Fort Worth City Council voted unanimously on Tuesday to cancel a 10 -year contract signed with Synagro in 2019. The contract will end on April 1, and the city’s water service personnel are working on new contracts for its biosolic operations, according to the records of the Council.

The city did not quote a reason to finish the contract. But in a recent demand filed by Fort Worth against the manufacturers of PFAS Chemicals, the city cited the presence of PFA in the city’s drinking water sources and the wastewater infrastructure.

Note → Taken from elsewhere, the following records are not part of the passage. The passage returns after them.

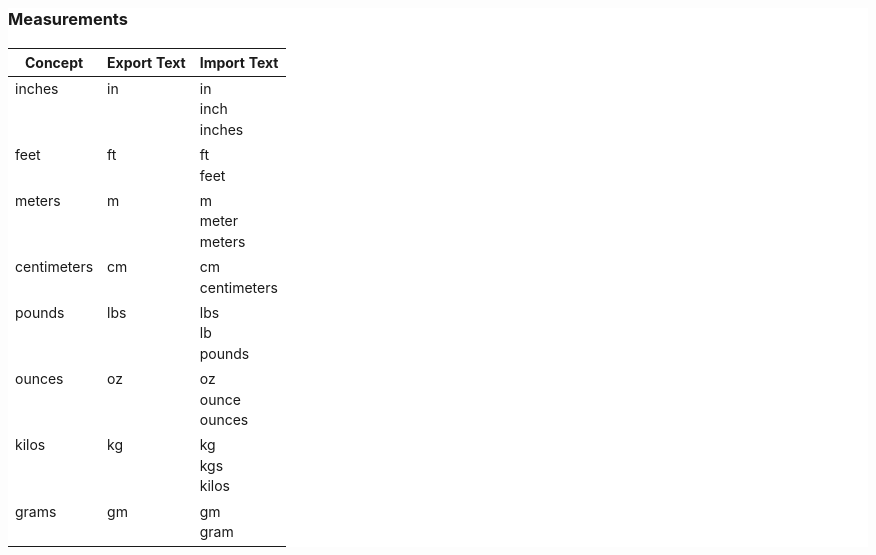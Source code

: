 
### Measurements

<table>
<thead>
<tr class="header">
<th>Concept</th>
<th>Export Text</th>
<th>Import Text</th>
</tr>
</thead>
<tbody>
<tr class="odd">
<td>inches</td>
<td>in</td>
<td>in<br />
inch<br />
inches</td>
</tr>
<tr class="even">
<td>feet</td>
<td>ft</td>
<td>ft<br />
feet</td>
</tr>
<tr class="odd">
<td>meters</td>
<td>m</td>
<td>m<br />
meter<br />
meters</td>
</tr>
<tr class="even">
<td>centimeters</td>
<td>cm</td>
<td>cm<br />
centimeters</td>
</tr>
<tr class="odd">
<td>pounds</td>
<td>lbs</td>
<td>lbs<br />
lb<br />
pounds</td>
</tr>
<tr class="even">
<td>ounces</td>
<td>oz</td>
<td>oz<br />
ounce<br />
ounces</td>
</tr>
<tr class="odd">
<td>kilos</td>
<td>kg</td>
<td>kg<br />
kgs<br />
kilos</td>
</tr>
<tr class="even">
<td>grams</td>
<td>gm</td>
<td>gm<br />
gram<br />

Synagro said in a statement that the company and the city of Fort Worth “agreed to mutually separate and resolve all claims after the ongoing disagreements with respect to the requirements of the contract.” He said the termination was not related to the PFA. The city’s water department did not respond immediately to a request for comments.

Synagro, owned by Goldman Sachs Asset Management, has played statements that their biosolids have contaminated Texas cultivation lands. This month, the company presented a motion to dismiss the claims of the winners of Johnson County, citing an independent investigation that had commissioned that it concluded that the mud fertilizer could not be the source of high levels of PFA found in the cattle of the farmers.

Synagro also said that the tests had shown much lower levels of PFA on the ground than those claimed by the farmers. The company has not publicly published the investigation.

The farmers have stopped sending their cattle to the market, while they continue to take care of them and say they face a financial ruin.

“Fort Worth ended his contract with Synagro early and is demanding PFA manufacturers while Synagro states that his biosolids did not cause pollution in the land of our clients,” said Marred Whittle, a cattle ranchers. “It simply does not add.”

Dana Ames, an environmental researcher who led the Synagro investigation of Johnson County, said that an “thorough investigation” had found high levels of PFA in the property of the rancher. “We have ruled out all other sources of pollution. We also tried biosolids and we found pollution,” he said.

At the council meeting, Luanne Langley, resident of Grandview, Texas, accused the city while Synagro “threw biosolids biosolids and off -art farmers.” She said canceling the contract was not enough. “How are you going to help families whose lives have been destroyed?” She said.